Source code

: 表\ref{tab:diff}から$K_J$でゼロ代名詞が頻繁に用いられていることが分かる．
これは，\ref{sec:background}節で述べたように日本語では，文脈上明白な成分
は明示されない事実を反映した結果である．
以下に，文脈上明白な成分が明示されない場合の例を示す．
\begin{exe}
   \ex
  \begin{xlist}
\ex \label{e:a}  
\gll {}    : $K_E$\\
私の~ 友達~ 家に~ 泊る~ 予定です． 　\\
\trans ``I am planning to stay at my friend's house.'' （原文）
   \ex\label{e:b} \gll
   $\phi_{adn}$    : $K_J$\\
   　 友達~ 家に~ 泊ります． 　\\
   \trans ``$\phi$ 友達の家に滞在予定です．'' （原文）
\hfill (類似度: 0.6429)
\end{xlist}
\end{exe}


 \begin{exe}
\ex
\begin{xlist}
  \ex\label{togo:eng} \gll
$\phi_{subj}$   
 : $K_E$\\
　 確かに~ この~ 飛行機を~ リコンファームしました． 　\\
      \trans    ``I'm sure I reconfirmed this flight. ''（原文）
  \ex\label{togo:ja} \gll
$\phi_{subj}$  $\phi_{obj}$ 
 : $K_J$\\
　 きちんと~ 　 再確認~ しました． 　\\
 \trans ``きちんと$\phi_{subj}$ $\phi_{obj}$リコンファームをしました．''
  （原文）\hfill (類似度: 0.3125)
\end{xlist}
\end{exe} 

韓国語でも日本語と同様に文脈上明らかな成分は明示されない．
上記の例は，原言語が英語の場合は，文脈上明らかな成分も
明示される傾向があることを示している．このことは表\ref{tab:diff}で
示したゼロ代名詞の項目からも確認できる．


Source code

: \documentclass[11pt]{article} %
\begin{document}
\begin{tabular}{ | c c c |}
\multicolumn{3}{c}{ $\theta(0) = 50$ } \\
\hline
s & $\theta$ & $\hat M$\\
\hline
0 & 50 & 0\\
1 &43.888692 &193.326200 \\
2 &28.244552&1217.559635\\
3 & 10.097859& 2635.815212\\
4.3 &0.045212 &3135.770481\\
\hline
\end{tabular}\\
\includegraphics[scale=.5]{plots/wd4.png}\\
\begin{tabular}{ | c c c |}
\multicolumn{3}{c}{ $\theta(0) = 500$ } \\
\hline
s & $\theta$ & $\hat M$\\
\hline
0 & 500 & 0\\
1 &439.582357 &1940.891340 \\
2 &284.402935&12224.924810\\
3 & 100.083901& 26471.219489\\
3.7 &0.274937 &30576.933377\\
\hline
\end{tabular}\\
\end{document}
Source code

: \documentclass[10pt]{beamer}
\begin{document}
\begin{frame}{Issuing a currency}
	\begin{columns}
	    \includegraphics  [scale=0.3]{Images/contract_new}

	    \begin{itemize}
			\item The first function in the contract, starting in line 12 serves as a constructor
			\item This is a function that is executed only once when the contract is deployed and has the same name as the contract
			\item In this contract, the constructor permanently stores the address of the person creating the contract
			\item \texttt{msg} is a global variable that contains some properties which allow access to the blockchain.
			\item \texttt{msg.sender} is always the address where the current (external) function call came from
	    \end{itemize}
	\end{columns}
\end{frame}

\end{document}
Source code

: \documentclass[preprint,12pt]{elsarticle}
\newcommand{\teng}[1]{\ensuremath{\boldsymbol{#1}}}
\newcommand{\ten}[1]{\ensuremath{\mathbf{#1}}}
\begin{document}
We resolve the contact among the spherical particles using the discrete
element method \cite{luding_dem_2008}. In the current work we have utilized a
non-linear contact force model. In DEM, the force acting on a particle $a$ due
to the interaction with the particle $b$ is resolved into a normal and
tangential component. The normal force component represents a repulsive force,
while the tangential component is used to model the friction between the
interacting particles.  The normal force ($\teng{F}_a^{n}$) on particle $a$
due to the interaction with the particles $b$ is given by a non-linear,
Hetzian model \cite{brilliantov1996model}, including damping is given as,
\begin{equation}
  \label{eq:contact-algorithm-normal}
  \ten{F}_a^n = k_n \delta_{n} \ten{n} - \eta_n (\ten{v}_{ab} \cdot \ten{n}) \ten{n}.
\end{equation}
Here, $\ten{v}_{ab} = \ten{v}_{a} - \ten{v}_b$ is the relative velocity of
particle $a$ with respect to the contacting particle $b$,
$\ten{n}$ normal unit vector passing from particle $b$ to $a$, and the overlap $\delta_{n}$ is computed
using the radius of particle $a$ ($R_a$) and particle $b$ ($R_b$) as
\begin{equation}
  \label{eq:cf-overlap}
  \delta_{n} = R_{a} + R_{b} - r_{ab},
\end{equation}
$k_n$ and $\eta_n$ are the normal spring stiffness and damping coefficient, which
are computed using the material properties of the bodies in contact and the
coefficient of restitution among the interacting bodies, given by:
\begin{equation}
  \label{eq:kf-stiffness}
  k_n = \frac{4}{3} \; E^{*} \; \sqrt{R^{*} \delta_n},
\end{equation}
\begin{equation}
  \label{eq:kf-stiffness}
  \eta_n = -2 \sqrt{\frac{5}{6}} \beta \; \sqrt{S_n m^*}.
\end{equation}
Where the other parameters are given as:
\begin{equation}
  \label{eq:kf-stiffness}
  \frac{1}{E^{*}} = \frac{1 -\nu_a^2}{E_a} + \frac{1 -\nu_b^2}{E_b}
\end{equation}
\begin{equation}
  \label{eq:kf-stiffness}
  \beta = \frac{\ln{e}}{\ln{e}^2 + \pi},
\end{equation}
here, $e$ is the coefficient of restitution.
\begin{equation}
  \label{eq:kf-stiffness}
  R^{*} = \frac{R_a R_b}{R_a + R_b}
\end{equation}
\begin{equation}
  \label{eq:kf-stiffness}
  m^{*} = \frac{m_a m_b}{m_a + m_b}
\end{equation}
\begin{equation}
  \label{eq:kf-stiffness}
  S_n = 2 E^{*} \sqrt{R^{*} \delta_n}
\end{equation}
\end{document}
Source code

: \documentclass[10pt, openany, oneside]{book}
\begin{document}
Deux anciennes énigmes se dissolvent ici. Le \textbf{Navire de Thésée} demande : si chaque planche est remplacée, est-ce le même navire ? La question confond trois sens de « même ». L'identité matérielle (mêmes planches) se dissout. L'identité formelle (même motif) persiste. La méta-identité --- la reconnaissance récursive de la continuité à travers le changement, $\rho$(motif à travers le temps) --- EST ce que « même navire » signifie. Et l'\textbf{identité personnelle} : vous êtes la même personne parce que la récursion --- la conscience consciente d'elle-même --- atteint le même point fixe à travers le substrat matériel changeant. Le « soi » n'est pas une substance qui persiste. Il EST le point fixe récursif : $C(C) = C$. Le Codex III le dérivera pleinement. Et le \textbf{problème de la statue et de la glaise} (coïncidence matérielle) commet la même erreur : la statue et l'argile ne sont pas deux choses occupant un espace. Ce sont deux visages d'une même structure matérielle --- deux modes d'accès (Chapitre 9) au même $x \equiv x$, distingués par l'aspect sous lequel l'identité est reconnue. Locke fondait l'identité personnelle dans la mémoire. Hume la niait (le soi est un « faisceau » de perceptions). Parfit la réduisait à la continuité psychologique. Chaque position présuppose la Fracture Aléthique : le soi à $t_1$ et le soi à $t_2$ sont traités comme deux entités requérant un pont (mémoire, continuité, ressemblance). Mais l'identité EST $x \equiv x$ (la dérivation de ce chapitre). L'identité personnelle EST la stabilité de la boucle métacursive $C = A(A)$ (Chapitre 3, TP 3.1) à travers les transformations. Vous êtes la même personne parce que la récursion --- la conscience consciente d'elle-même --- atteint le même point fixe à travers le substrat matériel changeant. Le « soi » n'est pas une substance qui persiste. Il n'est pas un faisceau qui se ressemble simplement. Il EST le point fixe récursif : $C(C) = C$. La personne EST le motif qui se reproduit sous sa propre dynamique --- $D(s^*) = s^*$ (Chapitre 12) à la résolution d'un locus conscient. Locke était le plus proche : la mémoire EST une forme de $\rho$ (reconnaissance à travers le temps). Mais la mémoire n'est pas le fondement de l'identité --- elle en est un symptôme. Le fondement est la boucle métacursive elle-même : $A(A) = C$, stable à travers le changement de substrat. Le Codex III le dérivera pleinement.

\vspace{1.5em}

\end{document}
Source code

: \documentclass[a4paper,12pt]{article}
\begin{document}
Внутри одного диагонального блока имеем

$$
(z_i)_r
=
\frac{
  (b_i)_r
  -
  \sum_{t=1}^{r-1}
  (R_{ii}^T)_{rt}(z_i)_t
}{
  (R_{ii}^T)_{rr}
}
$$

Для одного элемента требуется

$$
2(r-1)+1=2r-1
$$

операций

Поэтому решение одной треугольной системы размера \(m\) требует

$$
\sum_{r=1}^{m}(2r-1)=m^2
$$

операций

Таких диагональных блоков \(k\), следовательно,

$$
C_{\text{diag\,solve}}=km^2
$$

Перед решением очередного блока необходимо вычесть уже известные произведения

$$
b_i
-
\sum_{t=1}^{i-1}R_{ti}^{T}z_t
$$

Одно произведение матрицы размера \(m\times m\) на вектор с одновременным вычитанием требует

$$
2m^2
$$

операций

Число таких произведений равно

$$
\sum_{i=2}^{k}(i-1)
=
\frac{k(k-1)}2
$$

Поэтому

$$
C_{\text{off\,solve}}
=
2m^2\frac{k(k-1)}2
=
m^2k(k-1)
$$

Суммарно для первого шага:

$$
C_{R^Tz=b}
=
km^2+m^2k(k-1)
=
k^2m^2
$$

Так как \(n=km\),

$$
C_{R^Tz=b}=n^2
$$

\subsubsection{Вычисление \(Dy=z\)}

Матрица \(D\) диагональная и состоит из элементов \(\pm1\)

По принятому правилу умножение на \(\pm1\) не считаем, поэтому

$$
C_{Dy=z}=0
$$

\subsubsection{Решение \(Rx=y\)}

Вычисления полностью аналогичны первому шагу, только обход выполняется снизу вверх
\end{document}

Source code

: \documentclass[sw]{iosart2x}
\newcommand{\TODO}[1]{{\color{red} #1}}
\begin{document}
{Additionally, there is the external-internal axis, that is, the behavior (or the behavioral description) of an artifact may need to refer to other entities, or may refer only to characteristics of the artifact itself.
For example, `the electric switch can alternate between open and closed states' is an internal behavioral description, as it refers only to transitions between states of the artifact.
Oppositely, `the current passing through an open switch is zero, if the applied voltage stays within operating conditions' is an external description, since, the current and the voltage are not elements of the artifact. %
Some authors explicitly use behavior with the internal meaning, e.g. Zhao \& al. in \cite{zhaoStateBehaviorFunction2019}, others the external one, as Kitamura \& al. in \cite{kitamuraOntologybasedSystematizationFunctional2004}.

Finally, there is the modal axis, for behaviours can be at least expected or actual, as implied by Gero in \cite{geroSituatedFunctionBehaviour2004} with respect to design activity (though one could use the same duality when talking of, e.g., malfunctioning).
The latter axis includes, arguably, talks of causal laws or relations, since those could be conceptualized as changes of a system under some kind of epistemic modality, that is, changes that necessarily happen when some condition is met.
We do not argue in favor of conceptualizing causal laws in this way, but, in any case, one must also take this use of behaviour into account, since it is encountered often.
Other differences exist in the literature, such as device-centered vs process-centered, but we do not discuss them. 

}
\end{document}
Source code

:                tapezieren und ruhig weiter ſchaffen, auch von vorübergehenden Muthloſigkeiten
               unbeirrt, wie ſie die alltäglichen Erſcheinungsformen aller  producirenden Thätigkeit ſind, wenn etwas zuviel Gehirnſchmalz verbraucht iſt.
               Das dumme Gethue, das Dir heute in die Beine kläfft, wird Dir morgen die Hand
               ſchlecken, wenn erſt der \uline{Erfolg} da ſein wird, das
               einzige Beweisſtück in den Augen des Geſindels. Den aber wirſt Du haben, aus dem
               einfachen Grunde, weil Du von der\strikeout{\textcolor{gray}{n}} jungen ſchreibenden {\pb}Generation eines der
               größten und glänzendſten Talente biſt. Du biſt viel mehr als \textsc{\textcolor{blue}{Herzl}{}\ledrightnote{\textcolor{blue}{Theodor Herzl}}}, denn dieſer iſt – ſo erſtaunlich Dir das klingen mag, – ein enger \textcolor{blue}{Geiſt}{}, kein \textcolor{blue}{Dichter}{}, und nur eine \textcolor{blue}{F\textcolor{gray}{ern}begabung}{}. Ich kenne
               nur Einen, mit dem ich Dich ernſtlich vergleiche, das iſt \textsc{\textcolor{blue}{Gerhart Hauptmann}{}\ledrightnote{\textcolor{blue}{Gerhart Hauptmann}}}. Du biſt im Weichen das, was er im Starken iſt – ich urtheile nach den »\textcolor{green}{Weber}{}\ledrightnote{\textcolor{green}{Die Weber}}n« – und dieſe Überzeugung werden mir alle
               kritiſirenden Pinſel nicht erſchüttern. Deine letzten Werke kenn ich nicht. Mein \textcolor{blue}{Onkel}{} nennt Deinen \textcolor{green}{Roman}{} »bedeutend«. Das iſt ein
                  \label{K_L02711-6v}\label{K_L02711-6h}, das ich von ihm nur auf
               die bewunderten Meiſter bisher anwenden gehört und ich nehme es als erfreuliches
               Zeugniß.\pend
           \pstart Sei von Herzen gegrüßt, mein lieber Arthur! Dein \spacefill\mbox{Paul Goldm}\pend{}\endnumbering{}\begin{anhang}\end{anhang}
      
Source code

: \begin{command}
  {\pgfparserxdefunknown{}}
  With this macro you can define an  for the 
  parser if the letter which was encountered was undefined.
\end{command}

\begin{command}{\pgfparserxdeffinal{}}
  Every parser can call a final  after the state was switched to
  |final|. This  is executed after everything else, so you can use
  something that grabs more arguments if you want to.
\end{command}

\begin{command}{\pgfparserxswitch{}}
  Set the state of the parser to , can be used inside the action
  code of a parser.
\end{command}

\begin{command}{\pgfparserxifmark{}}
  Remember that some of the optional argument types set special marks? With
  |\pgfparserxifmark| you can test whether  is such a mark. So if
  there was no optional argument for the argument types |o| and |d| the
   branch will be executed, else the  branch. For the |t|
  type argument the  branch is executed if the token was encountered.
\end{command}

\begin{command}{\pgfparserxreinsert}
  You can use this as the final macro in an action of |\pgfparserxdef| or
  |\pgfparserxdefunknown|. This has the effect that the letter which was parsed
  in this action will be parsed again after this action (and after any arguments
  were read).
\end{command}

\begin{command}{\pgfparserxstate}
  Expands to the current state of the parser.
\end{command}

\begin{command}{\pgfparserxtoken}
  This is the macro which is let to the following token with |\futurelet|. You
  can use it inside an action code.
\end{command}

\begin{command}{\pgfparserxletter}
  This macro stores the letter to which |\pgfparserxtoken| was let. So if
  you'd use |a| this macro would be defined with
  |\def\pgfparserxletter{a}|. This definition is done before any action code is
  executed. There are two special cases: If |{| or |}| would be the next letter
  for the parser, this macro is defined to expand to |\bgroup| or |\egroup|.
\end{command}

**Exercise directions**
From the line that has "は明示されない事実を反映した結果である．" through the line that has "to the blockchain.", copy every line exactly as it appears above, and leave out all others.

**The answer**
は明示されない事実を反映した結果である．
以下に，文脈上明白な成分が明示されない場合の例を示す．
\begin{exe}
   \ex
  \begin{xlist}
\ex \label{e:a}  
\gll {}    : $K_E$\\
私の~ 友達~ 家に~ 泊る~ 予定です． 　\\
\trans ``I am planning to stay at my friend's house.'' （原文）
   \ex\label{e:b} \gll
   $\phi_{adn}$    : $K_J$\\
   　 友達~ 家に~ 泊ります． 　\\
   \trans ``$\phi$ 友達の家に滞在予定です．'' （原文）
\hfill (類似度: 0.6429)
\end{xlist}
\end{exe}


 \begin{exe}
\ex
\begin{xlist}
  \ex\label{togo:eng} \gll
$\phi_{subj}$   
 : $K_E$\\
　 確かに~ この~ 飛行機を~ リコンファームしました． 　\\
      \trans    ``I'm sure I reconfirmed this flight. ''（原文）
  \ex\label{togo:ja} \gll
$\phi_{subj}$  $\phi_{obj}$ 
 : $K_J$\\
　 きちんと~ 　 再確認~ しました． 　\\
 \trans ``きちんと$\phi_{subj}$ $\phi_{obj}$リコンファームをしました．''
  （原文）\hfill (類似度: 0.3125)
\end{xlist}
\end{exe} 

韓国語でも日本語と同様に文脈上明らかな成分は明示されない．
上記の例は，原言語が英語の場合は，文脈上明らかな成分も
明示される傾向があることを示している．このことは表\ref{tab:diff}で
示したゼロ代名詞の項目からも確認できる．


Source code

: \documentclass[11pt]{article} %
\begin{document}
\begin{tabular}{ | c c c |}
\multicolumn{3}{c}{ $\theta(0) = 50$ } \\
\hline
s & $\theta$ & $\hat M$\\
\hline
0 & 50 & 0\\
1 &43.888692 &193.326200 \\
2 &28.244552&1217.559635\\
3 & 10.097859& 2635.815212\\
4.3 &0.045212 &3135.770481\\
\hline
\end{tabular}\\
\includegraphics[scale=.5]{plots/wd4.png}\\
\begin{tabular}{ | c c c |}
\multicolumn{3}{c}{ $\theta(0) = 500$ } \\
\hline
s & $\theta$ & $\hat M$\\
\hline
0 & 500 & 0\\
1 &439.582357 &1940.891340 \\
2 &284.402935&12224.924810\\
3 & 100.083901& 26471.219489\\
3.7 &0.274937 &30576.933377\\
\hline
\end{tabular}\\
\end{document}
Source code

: \documentclass[10pt]{beamer}
\begin{document}
\begin{frame}{Issuing a currency}
	\begin{columns}
	    \includegraphics  [scale=0.3]{Images/contract_new}

	    \begin{itemize}
			\item The first function in the contract, starting in line 12 serves as a constructor
			\item This is a function that is executed only once when the contract is deployed and has the same name as the contract
			\item In this contract, the constructor permanently stores the address of the person creating the contract
			\item \texttt{msg} is a global variable that contains some properties which allow access to the blockchain.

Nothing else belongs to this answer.